As much as we all want to do our part to fight COVID-19, let’s be honest: it’s one of the biggest challenges our country has faced. The concerns surrounding the virus, the economy, and our businesses are real and understandable. There’s also another factor to consider: the human factor. How is COVID-19 impacting us as human beings? Everyone is missing interacting with other people outside of our families. We all crave talking to people in person and engaging in fun activities, meeting at a table, solving problems together, joking around, shaking hands, and many other things we may have taken for granted before March. It’s evident how hard social distancing is – just go to any park right now! They’re all full of people just walking, waving, and smiling at one another. We can’t help ourselves – we want to be with people.

History shows us we’ve been social creatures from the beginning. There were reasons to gather in ancient times – staying together meant survival. Today, we find efficiencies in life by relying on each other. We work in teams to accomplish goals. We also know there are physiological benefits to socialization. Endorphins, serotonin, and oxytocin – feel-good chemicals – are released in our brains to create feelings of happiness and joy when we socialize. All in all, it makes most of us feel pretty good to be part of something greater than ourselves. We love sharing experiences with other humans. We have come to rely on these chemical releases and dependencies of interacting with one another, and in this time of social distancing, we are not feeding that part of ourselves.

We have built working relationships with our customers, employees, teammates, and vendors, and we all have personal relationships we’d like to maintain. These important relationships are being put to the test right now. We’re all in a long-distance relationship with one another, and we know how hard those are to maintain and foster! In these times of isolation, it’s imperative we pay attention to the social, human element of ourselves and consider the risks of not connecting. Our physical and mental health can deteriorate as we maintain social distancing over long periods of time. And while the benefits of social distancing far outweigh the risks, we must focus on how to keep our relationships strong and supportive while doing what we can to fight this virus.

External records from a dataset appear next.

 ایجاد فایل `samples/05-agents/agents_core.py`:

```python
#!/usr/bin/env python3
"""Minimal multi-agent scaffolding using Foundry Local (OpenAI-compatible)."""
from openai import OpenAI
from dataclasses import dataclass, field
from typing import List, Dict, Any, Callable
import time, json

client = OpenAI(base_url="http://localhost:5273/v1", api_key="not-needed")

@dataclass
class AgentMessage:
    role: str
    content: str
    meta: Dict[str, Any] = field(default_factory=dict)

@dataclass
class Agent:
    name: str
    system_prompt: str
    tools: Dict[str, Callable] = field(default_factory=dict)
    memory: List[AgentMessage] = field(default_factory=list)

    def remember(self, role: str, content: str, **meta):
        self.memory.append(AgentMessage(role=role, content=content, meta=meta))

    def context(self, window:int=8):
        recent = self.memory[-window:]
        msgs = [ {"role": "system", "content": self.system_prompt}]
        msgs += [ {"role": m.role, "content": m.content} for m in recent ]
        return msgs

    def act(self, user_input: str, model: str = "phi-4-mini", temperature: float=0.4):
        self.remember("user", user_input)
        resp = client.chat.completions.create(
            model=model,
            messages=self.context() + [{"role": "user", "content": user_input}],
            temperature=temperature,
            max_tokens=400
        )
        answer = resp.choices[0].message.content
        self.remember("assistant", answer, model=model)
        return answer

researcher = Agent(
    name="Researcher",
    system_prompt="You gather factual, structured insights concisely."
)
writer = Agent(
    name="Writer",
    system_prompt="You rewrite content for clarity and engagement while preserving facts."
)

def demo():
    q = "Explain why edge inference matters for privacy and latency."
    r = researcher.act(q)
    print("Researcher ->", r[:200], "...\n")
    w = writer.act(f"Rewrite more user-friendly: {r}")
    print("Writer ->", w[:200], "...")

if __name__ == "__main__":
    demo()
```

There’s a great quote from an unknown source that’s been floating around the internet lately: “You are not working from home; you are at home during a crisis, trying to work.” It’s helpful to remember! As you continue to move through this new way of working, please remember the importance of connecting and supporting each other. When we come back together, we want our relationships to be as strong as ever.           

Here are some suggestions for how to maintain relationships with your team and friends as you practice social distancing.

Repeatable Social Distancing Practices

  • Continue reaching out to each other to check in.
  • Use video when possible. Smiles are contagious!
  • Find small, specific ways to help others.
  • Take walks outside with one another, staying six feet apart.
  • Hold virtual happy hours.
  • Set small, mental health-related goals for the team each week.
  • Send an inspirational quote to the team.
  • Schedule a virtual team lunch via Zoom.
  • Send a virtual greeting card with an uplifting message.
  • Send an email listing some gratitude you have in this time of uncertainty. Sharing can be uplifting.
  • Send a voice memo via text instead of written text to infuse energy into the delivery.
  • Spontaneously call an employee and tell them to take a 15-minute break away from their desk.
  • Keep up with recognition. Recognize someone on staff once a week via email or through recorded video highlighting the accomplishment.

Fun One-Offs With Your Team

  • Create a physical challenge across the team to get people moving – (how long can they hold a plank, how many push-ups in 60 seconds, etc.)
  • Find phones apps to play games and feed the competitive side of your team while having fun (Houseparty is an app for multiple people to join via camera; it also has embedded games for groups.)
  • Share playlists to infuse working from home with fun music.
  • Have a once-a-week, company-wide “sharing time” with the topic changing each week (examples: picture of family pet, TV shows people are watching, DIY projects, books to read, recipes, etc.)
  • Order a pizza (or some other lunch option) for someone working at home.
  • Send flowers, a cookie bouquet, or some small gift off Amazon to someone working from home.